▸ The problem: Extract exactly the lines from the top of the records through the line containing "Another factor to", and keep pictures out of the copy.

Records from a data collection
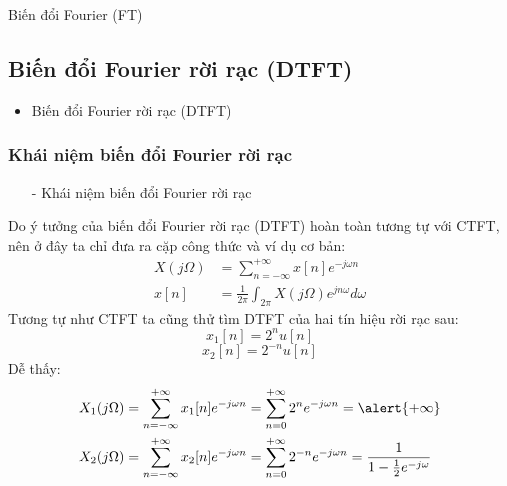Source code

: \documentclass[8pt]{beamer}
\begin{document}
\begin{frame}{Biến đổi Fourier (FT)}
\subsection{Biến đổi Fourier rời rạc (DTFT)}
\begin{itemize}
	\item Biến đổi Fourier rời rạc (DTFT)
\end{itemize}
\subsubsection{Khái niệm biến đổi Fourier rời rạc}
\begin{itemize}
	\item[-] Khái niệm biến đổi Fourier rời rạc
\end{itemize}
Do ý tưởng của biến đổi Fourier rời rạc (DTFT) hoàn toàn tương tự với CTFT, nên ở đây ta chỉ đưa ra cặp công thức và ví dụ cơ bản:
\begin{equation*}
\begin{split}
X(j\Omega)&=\sum_{n=-\infty}^{+\infty}x[n]e^{-j\omega n}\\
x[n]&=\frac{1}{2\pi}\int_{2\pi}X(j\Omega)e^{jn\omega}d\omega
\end{split}
\end{equation*}
Tương tự như CTFT ta cũng thử tìm DTFT của hai tín hiệu rời rạc sau:
$$x_{1}[n]=2^{n}u[n]$$
$$x_{2}[n]=2^{-n}u[n]$$
Dễ thấy:
\begin{equation*}
\begin{split}
	X_{1}(j\Omega)&=\sum_{n=-\infty}^{+\infty}x_{1}[n]e^{-j\omega n}=\sum_{n=0}^{+\infty}2^n e^{-j\omega n}=\alert{+\infty}\\
	X_{2}(j\Omega)&=\sum_{n=-\infty}^{+\infty}x_{2}[n]e^{-j\omega n}=\sum_{n=0}^{+\infty}2^{-n} e^{-j\omega n}=
	\frac{1}{1-\frac{1}{2}e^{-j\omega}}
\end{split}
\end{equation*}
\end{frame}
\end{document}

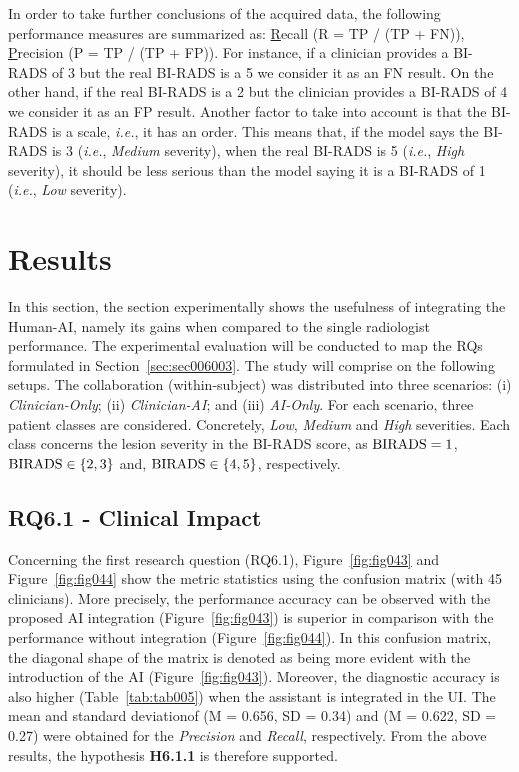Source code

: In order to take further conclusions of the acquired data, the following performance measures are summarized as: \underline{R}ecall (R = \ac{TP} / (\ac{TP} + \ac{FN})), \underline{P}recision (P = \ac{TP} / (\ac{TP} + \ac{FP})).
For instance, if a clinician provides a \ac{BI-RADS} of 3 but the real \ac{BI-RADS} is a 5 we consider it as an \ac{FN} result.
On the other hand, if the real \ac{BI-RADS} is a 2 but the clinician provides a \ac{BI-RADS} of 4 we consider it as an \ac{FP} result.
Another factor to take into account is that the \ac{BI-RADS} is a scale, {\it i.e.}, it has an order.
This means that, if the model says the \ac{BI-RADS} is 3 ({\it i.e.}, {\it Medium} severity), when the real \ac{BI-RADS} is 5 ({\it i.e.}, {\it High} severity), it should be less serious than the model saying it is a \ac{BI-RADS} of 1 ({\it i.e.}, {\it Low} severity).

\section{Results}
\label{sec:sec006006}

In this section, the section experimentally shows the usefulness of integrating the Human-\ac{AI}, namely its gains when compared to the single radiologist performance.
The experimental evaluation will be conducted to map the \acp{RQ} formulated in Section~\ref{sec:sec006003}.
The study will comprise on the following setups.
The collaboration (within-subject) was distributed into three scenarios: (i) {\it Clinician-Only}; (ii) {\it Clinician-AI}; and (iii) {\it AI-Only}.
For each scenario, three patient classes are considered.
Concretely, {\it Low}, {\it Medium} and {\it High} severities.
Each class concerns the lesion severity in the \ac{BI-RADS} score, as ${\rm BIRADS} = 1$, ${\rm BIRADS} \in\{2, 3\}$ and, ${\rm BIRADS}\in\{4, 5\}$, respectively.

\subsection{RQ6.1 - Clinical Impact}
\label{sec:sec006006001}

Concerning the first research question (RQ6.1), Figure~\ref{fig:fig043} and Figure~\ref{fig:fig044} show the metric statistics using the confusion matrix (with 45 clinicians).
More precisely, the performance accuracy can be observed with the proposed \ac{AI} integration (Figure~\ref{fig:fig043}) is superior in comparison with the performance without integration (Figure~\ref{fig:fig044}).
In this confusion matrix, the diagonal shape of the matrix is denoted as being more evident with the introduction of the \ac{AI} (Figure~\ref{fig:fig043}).
Moreover, the diagnostic accuracy is also higher (Table~\ref{tab:tab005}) when the assistant is integrated in the \ac{UI}.
The mean and standard deviation\footnotemark[40] of (M = 0.656, SD = 0.34) and 
(M = 0.622, SD = 0.27) were obtained for the {\it Precision} and {\it Recall}, respectively.
From the above results, the hypothesis {\bf H6.1.1} is therefore supported.

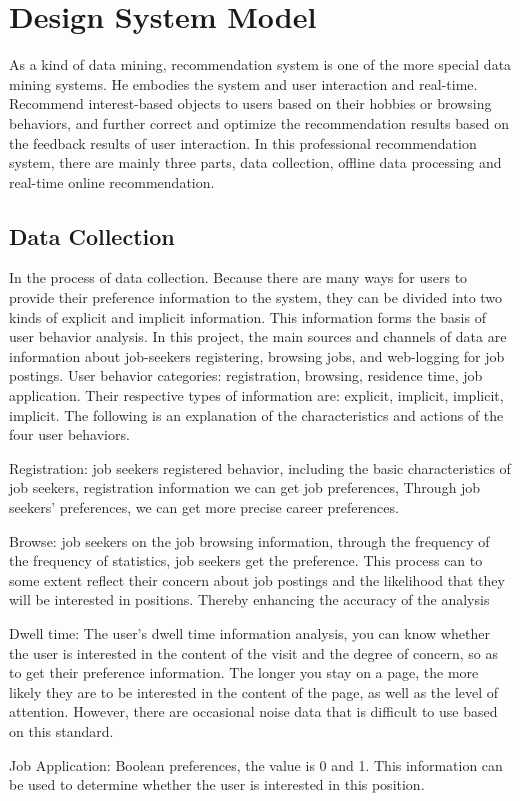 \documentclass[sigconf]{acmart}
\begin{document}
\section{Design System Model}
As a kind of data mining, recommendation system is one of the more special data mining systems. He embodies the system and user interaction and real-time. Recommend interest-based objects to users based on their hobbies or browsing behaviors, and further correct and optimize the recommendation results based on the feedback results of user interaction. In this professional recommendation system, there are mainly three parts, data collection, offline data processing and real-time online recommendation.

\subsection{Data Collection}
In the process of data collection. Because there are many ways for users to provide their preference information to the system, they can be divided into two kinds of explicit and implicit information. This information forms the basis of user behavior analysis. In this project, the main sources and channels of data are information about job-seekers registering, browsing jobs, and web-logging for job postings. User behavior categories: registration, browsing, residence time, job application. Their respective types of information are: explicit, implicit, implicit, implicit. The following is an explanation of the characteristics and actions of the four user behaviors.
\par Registration: job seekers registered behavior, including the basic characteristics of job seekers, registration information we can get job preferences,
Through job seekers' preferences, we can get more precise career preferences.
\par Browse: job seekers on the job browsing information, through the frequency of the frequency of statistics, job seekers get the preference. This process can to some extent reflect their concern about job postings and the likelihood that they will be interested in positions. Thereby enhancing the accuracy of the analysis
\par Dwell time: The user's dwell time information analysis, you can know whether the user is interested in the content of the visit and the degree of concern, so as to get their preference information. The longer you stay on a page, the more likely they are to be interested in the content of the page, as well as the level of attention. However, there are occasional noise data that is difficult to use based on this standard.
\par Job Application: Boolean preferences, the value is 0 and 1. This information can be used to determine whether the user is interested in this position.
\end{document}
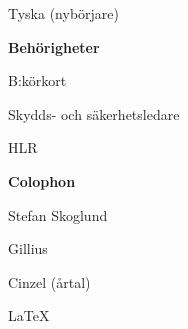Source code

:\documentclass[a4paper,swedish,10pt]{article}
\begin{document}
\begin{minipage}[t]{0.27\textwidth}
\begin{description}[nosep,itemsep=0.1ex]
  \item Tyska (nybörjare)
  \end{description}
  \vspace{0.5cm}
  \textbf{Behörigheter}
  \begin{description}[nosep]
    \raggedleft\setlength\itemsep{0.1ex}\small%
  \item B:körkort
  \item Skydds- och säkerhetsledare
  \item HLR
  \end{description}
  \vspace{5cm}
  \textbf{Colophon}
  \begin{description}[nosep]
    \raggedleft\setlength\itemsep{0.1ex}\small%
  \item Stefan Skoglund {}
  \item Gillius
  \item Cinzel (årtal)
  \item \LaTeX%
  \end{description}
\end{minipage}


\end{document}
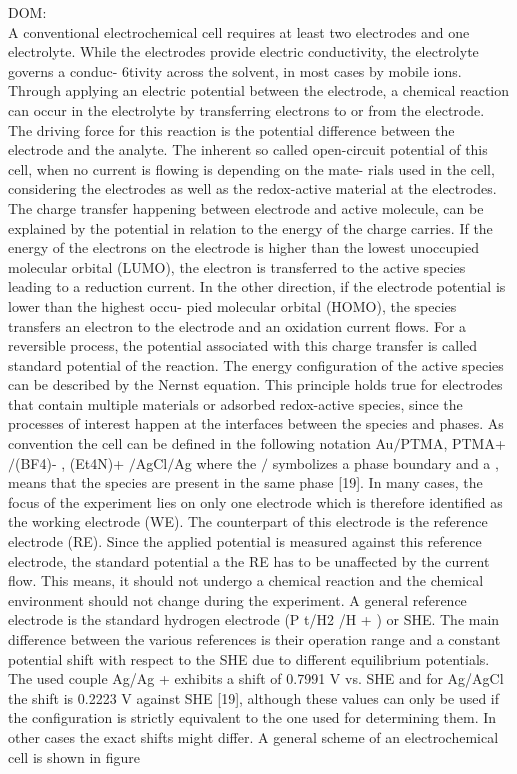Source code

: DOM:\\
A conventional electrochemical cell requires at least two electrodes and one electrolyte.
While the electrodes provide electric conductivity, the electrolyte governs a conduc-
6tivity across the solvent, in most cases by mobile ions. Through applying an electric
potential between the electrode, a chemical reaction can occur in the electrolyte by
transferring electrons to or from the electrode. The driving force for this reaction is
the potential difference between the electrode and the analyte. The inherent so called
open-circuit potential of this cell, when no current is flowing is depending on the mate-
rials used in the cell, considering the electrodes as well as the redox-active material at
the electrodes. The charge transfer happening between electrode and active molecule,
can be explained by the potential in relation to the energy of the charge carries. If the
energy of the electrons on the electrode is higher than the lowest unoccupied molecular
orbital (LUMO), the electron is transferred to the active species leading to a reduction
current. In the other direction, if the electrode potential is lower than the highest occu-
pied molecular orbital (HOMO), the species transfers an electron to the electrode and
an oxidation current flows. For a reversible process, the potential associated with this
charge transfer is called standard potential of the reaction. The energy configuration
of the active species can be described by the Nernst equation.
This principle holds true for electrodes that contain multiple materials or adsorbed
redox-active species, since the processes of interest happen at the interfaces between
the species and phases. As convention the cell can be defined in the following notation
Au$/$PTMA, PTMA+ $/$(BF4)- , (Et4N)+ $/$AgCl$/$Ag
where the $/$ symbolizes a phase boundary and a , means that the species are present
in the same phase [19].
In many cases, the focus of the experiment lies on only one electrode which is therefore
identified as the working electrode (WE). The counterpart of this electrode is the
reference electrode (RE). Since the applied potential is measured against this reference
electrode, the standard potential a the RE has to be unaffected by the current flow.
This means, it should not undergo a chemical reaction and the chemical environment
should not change during the experiment. A general reference electrode is the standard
hydrogen electrode (P t/H2 /H + ) or SHE. The main difference between the various
references is their operation range and a constant potential shift with respect to the
SHE due to different equilibrium potentials. The used couple Ag/Ag + exhibits a shift
of 0.7991 V vs. SHE and for Ag/AgCl the shift is 0.2223 V against SHE [19], although
these values can only be used if the configuration is strictly equivalent to the one used
for determining them. In other cases the exact shifts might differ. A general scheme
of an electrochemical cell is shown in figure



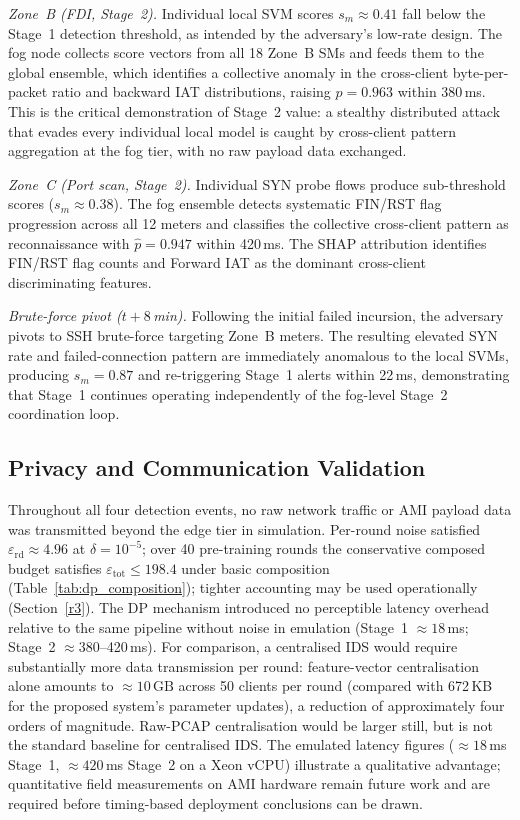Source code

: \documentclass[sensors,article,submit,pdftex,moreauthors]{Definitions/mdpi}
\begin{document}
\noindent\textit{Zone~B (FDI, Stage~2).} Individual local SVM scores $s_m{\approx}0.41$ fall below the Stage~1 detection threshold, as intended by the adversary's low-rate design. The fog node collects score vectors from all 18 Zone~B SMs and feeds them to the global ensemble, which identifies a collective anomaly in the cross-client byte-per-packet ratio and backward IAT distributions, raising $\hat{p}{=}0.963$ within 380\,ms. This is the critical demonstration of Stage~2 value: a stealthy distributed attack that evades every individual local model is caught by cross-client pattern aggregation at the fog tier, with no raw payload data exchanged.

\noindent\textit{Zone~C (Port scan, Stage~2).} Individual SYN probe flows produce sub-threshold scores ($s_m{\approx}0.38$). The fog ensemble detects systematic FIN/RST flag progression across all 12 meters and classifies the collective cross-client pattern as reconnaissance with $\hat{p}{=}0.947$ within 420\,ms. The SHAP attribution identifies FIN/RST flag counts and Forward IAT as the dominant cross-client discriminating features.

\noindent\textit{Brute-force pivot ($t{+}8$\,min).} Following the initial failed incursion, the adversary pivots to SSH brute-force targeting Zone~B meters. The resulting elevated SYN rate and failed-connection pattern are immediately anomalous to the local SVMs, producing $s_m{=}0.87$ and re-triggering Stage~1 alerts within 22\,ms, demonstrating that Stage~1 continues operating independently of the fog-level Stage~2 coordination loop.

\subsection{Privacy and Communication Validation}

Throughout all four detection events, no raw network traffic or AMI payload data was transmitted beyond the edge tier in simulation. Per-round noise satisfied $\varepsilon_{\mathrm{rd}}{\approx}4.96$ at $\delta{=}10^{-5}$; over 40 pre-training rounds the conservative composed budget satisfies $\varepsilon_{\mathrm{tot}}{\leq}198.4$ under basic composition (Table~\ref{tab:dp_composition}); tighter accounting may be used operationally (Section~\ref{r3}). The DP mechanism introduced no perceptible latency overhead relative to the same pipeline without noise in emulation (Stage~1 ${\approx}18$\,ms; Stage~2 ${\approx}380$--420\,ms). For comparison, a centralised IDS would require substantially more data transmission per round: feature-vector centralisation alone amounts to ${\approx}10\,\mathrm{GB}$ across 50 clients per round (compared with 672\,KB for the proposed system's parameter updates), a reduction of approximately four orders of magnitude. Raw-PCAP centralisation would be larger still, but is not the standard baseline for centralised IDS. The emulated latency figures (${\approx}18$\,ms Stage~1, ${\approx}420$\,ms Stage~2 on a Xeon vCPU) illustrate a qualitative advantage; quantitative field measurements on AMI hardware remain future work and are required before timing-based deployment conclusions can be drawn.
\end{document}
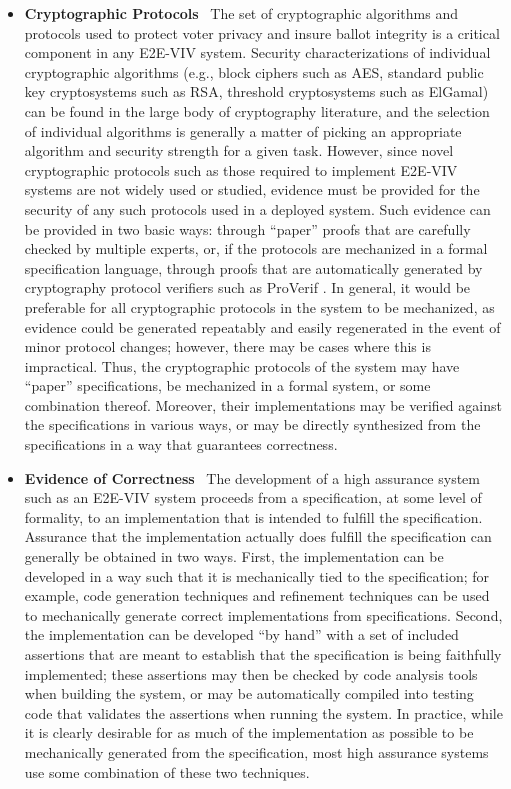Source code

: \begin{itemize}
\item \textbf{Cryptographic Protocols} \ The set of cryptographic
  algorithms and protocols used to protect voter privacy and insure
  ballot integrity is a critical component in any E2E-VIV
  system. Security characterizations of individual cryptographic
  algorithms (e.g., block ciphers such as AES, standard public key
  cryptosystems such as RSA, threshold cryptosystems such as ElGamal)
  can be found in the large body of cryptography literature, and the
  selection of individual algorithms is generally a matter of picking
  an appropriate algorithm and security strength for a given
  task. However, since novel cryptographic protocols such as those
  required to implement E2E-VIV systems are not widely used or studied,
  evidence must be provided for the security of any such protocols
  used in a deployed system. Such evidence can be provided in two
  basic ways: through ``paper'' proofs that are carefully checked by
  multiple experts, or, if the protocols are mechanized in a formal
  specification language, through proofs that are automatically
  generated by cryptography protocol verifiers such as ProVerif
  \cite{ProVerif}. In general, it would be preferable for all
  cryptographic protocols in the system to be mechanized, as evidence
  could be generated repeatably and easily regenerated in the event of
  minor protocol changes; however, there may be cases where this is
  impractical. Thus, the cryptographic protocols of the system may
  have ``paper'' specifications, be mechanized in a formal system, or
  some combination thereof. Moreover, their implementations may be
  verified against the specifications in various ways, or may be
  directly synthesized from the specifications in a way that
  guarantees correctness.

\item \textbf{Evidence of Correctness} \ The development of a high
  assurance system such as an E2E-VIV system proceeds from a
  specification, at some level of formality, to an implementation that
  is intended to fulfill the specification. Assurance that the
  implementation actually does fulfill the specification can generally
  be obtained in two ways. First, the implementation can be developed
  in a way such that it is mechanically tied to the specification; for
  example, code generation techniques and refinement techniques can be
  used to mechanically generate correct implementations from
  specifications. Second, the implementation can be developed ``by
  hand'' with a set of included assertions that are meant to establish
  that the specification is being faithfully implemented; these
  assertions may then be checked by code analysis tools when building
  the system, or may be automatically compiled into testing code that
  validates the assertions when running the system. In practice, while
  it is clearly desirable for as much of the implementation as
  possible to be mechanically generated from the specification, most
  high assurance systems use some combination of these two techniques.


\end{itemize}
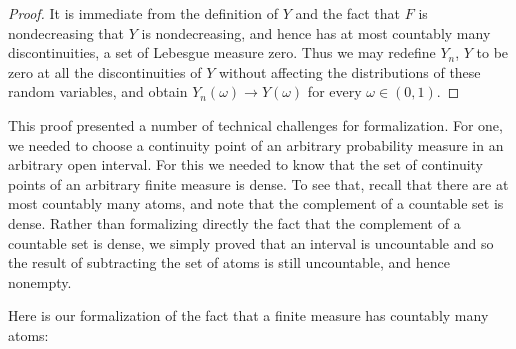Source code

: \documentclass[leqno]{article}
\theoremstyle{definition}
\begin{document}
\begin{proof}
It is immediate from the definition of $Y$ and the fact that $F$ is nondecreasing that $Y$ is nondecreasing, and hence has at most countably many discontinuities, a set of Lebesgue measure zero. Thus we may redefine $Y_n$, $Y$ to be zero at all the discontinuities of $Y$ without affecting the distributions of these random variables, and obtain $Y_n(\omega) \rightarrow Y(\omega)$ for every $\omega \in (0,1)$.
\end{proof}

This proof presented a number of technical challenges for formalization. For one, we needed to choose a continuity point of an arbitrary probability measure in an arbitrary  open interval. For this we needed to know that the set of continuity points of an arbitrary finite measure is dense. To see that, recall that there are at most countably many atoms, and note that the complement of a countable set is dense. Rather than formalizing directly the fact that the complement of a countable set is dense, we simply proved that an interval is uncountable and so the result of subtracting the set of atoms is still uncountable, and hence nonempty.

Here is our formalization of the fact that a finite measure has countably many atoms:

\medskip
\end{document}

▸ Exercise solution:
Source code

: \documentclass[8pt]{beamer}
\begin{document}
\begin{frame}{Biến đổi Fourier (FT)}
\subsection{Biến đổi Fourier rời rạc (DTFT)}
\begin{itemize}
	\item Biến đổi Fourier rời rạc (DTFT)
\end{itemize}
\subsubsection{Khái niệm biến đổi Fourier rời rạc}
\begin{itemize}
	\item[-] Khái niệm biến đổi Fourier rời rạc
\end{itemize}
Do ý tưởng của biến đổi Fourier rời rạc (DTFT) hoàn toàn tương tự với CTFT, nên ở đây ta chỉ đưa ra cặp công thức và ví dụ cơ bản:
\begin{equation*}
\begin{split}
X(j\Omega)&=\sum_{n=-\infty}^{+\infty}x[n]e^{-j\omega n}\\
x[n]&=\frac{1}{2\pi}\int_{2\pi}X(j\Omega)e^{jn\omega}d\omega
\end{split}
\end{equation*}
Tương tự như CTFT ta cũng thử tìm DTFT của hai tín hiệu rời rạc sau:
$$x_{1}[n]=2^{n}u[n]$$
$$x_{2}[n]=2^{-n}u[n]$$
Dễ thấy:
\begin{equation*}
\begin{split}
	X_{1}(j\Omega)&=\sum_{n=-\infty}^{+\infty}x_{1}[n]e^{-j\omega n}=\sum_{n=0}^{+\infty}2^n e^{-j\omega n}=\alert{+\infty}\\
	X_{2}(j\Omega)&=\sum_{n=-\infty}^{+\infty}x_{2}[n]e^{-j\omega n}=\sum_{n=0}^{+\infty}2^{-n} e^{-j\omega n}=
	\frac{1}{1-\frac{1}{2}e^{-j\omega}}
\end{split}
\end{equation*}
\end{frame}
\end{document}

Source code

: In order to take further conclusions of the acquired data, the following performance measures are summarized as: \underline{R}ecall (R = \ac{TP} / (\ac{TP} + \ac{FN})), \underline{P}recision (P = \ac{TP} / (\ac{TP} + \ac{FP})).
For instance, if a clinician provides a \ac{BI-RADS} of 3 but the real \ac{BI-RADS} is a 5 we consider it as an \ac{FN} result.
On the other hand, if the real \ac{BI-RADS} is a 2 but the clinician provides a \ac{BI-RADS} of 4 we consider it as an \ac{FP} result.
Another factor to take into account is that the \ac{BI-RADS} is a scale, {\it i.e.}, it has an order.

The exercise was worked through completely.